TASK INPUT:

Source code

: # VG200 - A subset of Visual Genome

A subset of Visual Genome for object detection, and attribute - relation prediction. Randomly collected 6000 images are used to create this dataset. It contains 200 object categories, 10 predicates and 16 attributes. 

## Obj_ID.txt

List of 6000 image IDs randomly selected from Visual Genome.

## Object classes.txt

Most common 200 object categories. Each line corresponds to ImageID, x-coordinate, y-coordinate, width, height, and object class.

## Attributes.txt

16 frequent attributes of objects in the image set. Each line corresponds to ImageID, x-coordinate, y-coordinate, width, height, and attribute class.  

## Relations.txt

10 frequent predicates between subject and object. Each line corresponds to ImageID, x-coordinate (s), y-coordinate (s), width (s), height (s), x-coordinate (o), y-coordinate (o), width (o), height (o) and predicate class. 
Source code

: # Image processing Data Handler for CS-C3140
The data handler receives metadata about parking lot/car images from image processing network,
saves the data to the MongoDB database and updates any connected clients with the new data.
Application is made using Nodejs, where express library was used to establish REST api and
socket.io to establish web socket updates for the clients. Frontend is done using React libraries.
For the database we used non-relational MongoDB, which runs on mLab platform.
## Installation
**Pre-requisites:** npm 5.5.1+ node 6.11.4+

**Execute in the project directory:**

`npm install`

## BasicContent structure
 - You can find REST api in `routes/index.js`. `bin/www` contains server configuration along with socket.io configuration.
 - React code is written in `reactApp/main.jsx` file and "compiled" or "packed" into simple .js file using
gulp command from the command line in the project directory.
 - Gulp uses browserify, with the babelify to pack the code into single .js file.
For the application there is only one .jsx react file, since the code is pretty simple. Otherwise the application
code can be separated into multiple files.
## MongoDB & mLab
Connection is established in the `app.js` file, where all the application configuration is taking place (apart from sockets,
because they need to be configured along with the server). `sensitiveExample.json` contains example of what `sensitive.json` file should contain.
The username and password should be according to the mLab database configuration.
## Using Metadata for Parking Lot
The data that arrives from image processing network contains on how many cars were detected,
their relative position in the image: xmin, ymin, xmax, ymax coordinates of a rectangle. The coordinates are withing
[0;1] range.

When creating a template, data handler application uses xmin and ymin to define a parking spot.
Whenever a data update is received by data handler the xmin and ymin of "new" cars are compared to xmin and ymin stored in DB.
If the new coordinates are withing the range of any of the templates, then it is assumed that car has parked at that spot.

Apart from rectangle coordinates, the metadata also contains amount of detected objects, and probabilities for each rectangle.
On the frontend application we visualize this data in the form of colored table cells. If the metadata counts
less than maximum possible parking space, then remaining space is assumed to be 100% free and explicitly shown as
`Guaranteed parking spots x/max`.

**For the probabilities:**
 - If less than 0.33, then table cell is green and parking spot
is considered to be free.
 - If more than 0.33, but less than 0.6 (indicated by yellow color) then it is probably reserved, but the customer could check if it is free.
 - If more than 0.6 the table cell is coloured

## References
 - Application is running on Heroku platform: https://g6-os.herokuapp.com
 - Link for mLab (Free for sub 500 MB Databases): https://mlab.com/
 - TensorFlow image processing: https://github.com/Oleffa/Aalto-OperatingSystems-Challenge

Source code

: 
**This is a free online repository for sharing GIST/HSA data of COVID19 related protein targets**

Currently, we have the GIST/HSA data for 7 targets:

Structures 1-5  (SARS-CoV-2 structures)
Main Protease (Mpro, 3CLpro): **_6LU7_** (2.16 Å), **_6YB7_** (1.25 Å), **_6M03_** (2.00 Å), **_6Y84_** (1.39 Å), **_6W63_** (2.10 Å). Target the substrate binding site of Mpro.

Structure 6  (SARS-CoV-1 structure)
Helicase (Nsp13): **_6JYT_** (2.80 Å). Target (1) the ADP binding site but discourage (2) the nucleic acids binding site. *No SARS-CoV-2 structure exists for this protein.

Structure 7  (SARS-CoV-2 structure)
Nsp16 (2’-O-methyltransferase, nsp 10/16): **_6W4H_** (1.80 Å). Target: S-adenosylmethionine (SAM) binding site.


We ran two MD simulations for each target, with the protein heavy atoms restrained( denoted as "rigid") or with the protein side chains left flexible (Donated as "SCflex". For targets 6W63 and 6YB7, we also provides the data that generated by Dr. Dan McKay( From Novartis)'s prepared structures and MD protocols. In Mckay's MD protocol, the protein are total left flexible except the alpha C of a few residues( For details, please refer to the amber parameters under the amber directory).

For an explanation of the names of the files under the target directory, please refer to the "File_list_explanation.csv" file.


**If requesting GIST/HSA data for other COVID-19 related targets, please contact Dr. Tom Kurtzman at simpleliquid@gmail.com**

REQUIRED ACTION:
When you write out the listing, keep every line exactly as it is above.

EXERCISE SOLUTION:
Source code

: # VG200 - A subset of Visual Genome

A subset of Visual Genome for object detection, and attribute - relation prediction. Randomly collected 6000 images are used to create this dataset. It contains 200 object categories, 10 predicates and 16 attributes. 

## Obj_ID.txt

List of 6000 image IDs randomly selected from Visual Genome.

## Object classes.txt

Most common 200 object categories. Each line corresponds to ImageID, x-coordinate, y-coordinate, width, height, and object class.

## Attributes.txt

16 frequent attributes of objects in the image set. Each line corresponds to ImageID, x-coordinate, y-coordinate, width, height, and attribute class.  

## Relations.txt

10 frequent predicates between subject and object. Each line corresponds to ImageID, x-coordinate (s), y-coordinate (s), width (s), height (s), x-coordinate (o), y-coordinate (o), width (o), height (o) and predicate class. 
Source code

: # Image processing Data Handler for CS-C3140
The data handler receives metadata about parking lot/car images from image processing network,
saves the data to the MongoDB database and updates any connected clients with the new data.
Application is made using Nodejs, where express library was used to establish REST api and
socket.io to establish web socket updates for the clients. Frontend is done using React libraries.
For the database we used non-relational MongoDB, which runs on mLab platform.
## Installation
**Pre-requisites:** npm 5.5.1+ node 6.11.4+

**Execute in the project directory:**

`npm install`

## BasicContent structure
 - You can find REST api in `routes/index.js`. `bin/www` contains server configuration along with socket.io configuration.
 - React code is written in `reactApp/main.jsx` file and "compiled" or "packed" into simple .js file using
gulp command from the command line in the project directory.
 - Gulp uses browserify, with the babelify to pack the code into single .js file.
For the application there is only one .jsx react file, since the code is pretty simple. Otherwise the application
code can be separated into multiple files.
## MongoDB & mLab
Connection is established in the `app.js` file, where all the application configuration is taking place (apart from sockets,
because they need to be configured along with the server). `sensitiveExample.json` contains example of what `sensitive.json` file should contain.
The username and password should be according to the mLab database configuration.
## Using Metadata for Parking Lot
The data that arrives from image processing network contains on how many cars were detected,
their relative position in the image: xmin, ymin, xmax, ymax coordinates of a rectangle. The coordinates are withing
[0;1] range.

When creating a template, data handler application uses xmin and ymin to define a parking spot.
Whenever a data update is received by data handler the xmin and ymin of "new" cars are compared to xmin and ymin stored in DB.
If the new coordinates are withing the range of any of the templates, then it is assumed that car has parked at that spot.

Apart from rectangle coordinates, the metadata also contains amount of detected objects, and probabilities for each rectangle.
On the frontend application we visualize this data in the form of colored table cells. If the metadata counts
less than maximum possible parking space, then remaining space is assumed to be 100% free and explicitly shown as
`Guaranteed parking spots x/max`.

**For the probabilities:**
 - If less than 0.33, then table cell is green and parking spot
is considered to be free.
 - If more than 0.33, but less than 0.6 (indicated by yellow color) then it is probably reserved, but the customer could check if it is free.
 - If more than 0.6 the table cell is coloured

## References
 - Application is running on Heroku platform: https://g6-os.herokuapp.com
 - Link for mLab (Free for sub 500 MB Databases): https://mlab.com/
 - TensorFlow image processing: https://github.com/Oleffa/Aalto-OperatingSystems-Challenge

Source code

: 
**This is a free online repository for sharing GIST/HSA data of COVID19 related protein targets**

Currently, we have the GIST/HSA data for 7 targets:

Structures 1-5  (SARS-CoV-2 structures)
Main Protease (Mpro, 3CLpro): **_6LU7_** (2.16 Å), **_6YB7_** (1.25 Å), **_6M03_** (2.00 Å), **_6Y84_** (1.39 Å), **_6W63_** (2.10 Å). Target the substrate binding site of Mpro.

Structure 6  (SARS-CoV-1 structure)
Helicase (Nsp13): **_6JYT_** (2.80 Å). Target (1) the ADP binding site but discourage (2) the nucleic acids binding site. *No SARS-CoV-2 structure exists for this protein.

Structure 7  (SARS-CoV-2 structure)
Nsp16 (2’-O-methyltransferase, nsp 10/16): **_6W4H_** (1.80 Å). Target: S-adenosylmethionine (SAM) binding site.


We ran two MD simulations for each target, with the protein heavy atoms restrained( denoted as "rigid") or with the protein side chains left flexible (Donated as "SCflex". For targets 6W63 and 6YB7, we also provides the data that generated by Dr. Dan McKay( From Novartis)'s prepared structures and MD protocols. In Mckay's MD protocol, the protein are total left flexible except the alpha C of a few residues( For details, please refer to the amber parameters under the amber directory).

For an explanation of the names of the files under the target directory, please refer to the "File_list_explanation.csv" file.


**If requesting GIST/HSA data for other COVID-19 related targets, please contact Dr. Tom Kurtzman at simpleliquid@gmail.com**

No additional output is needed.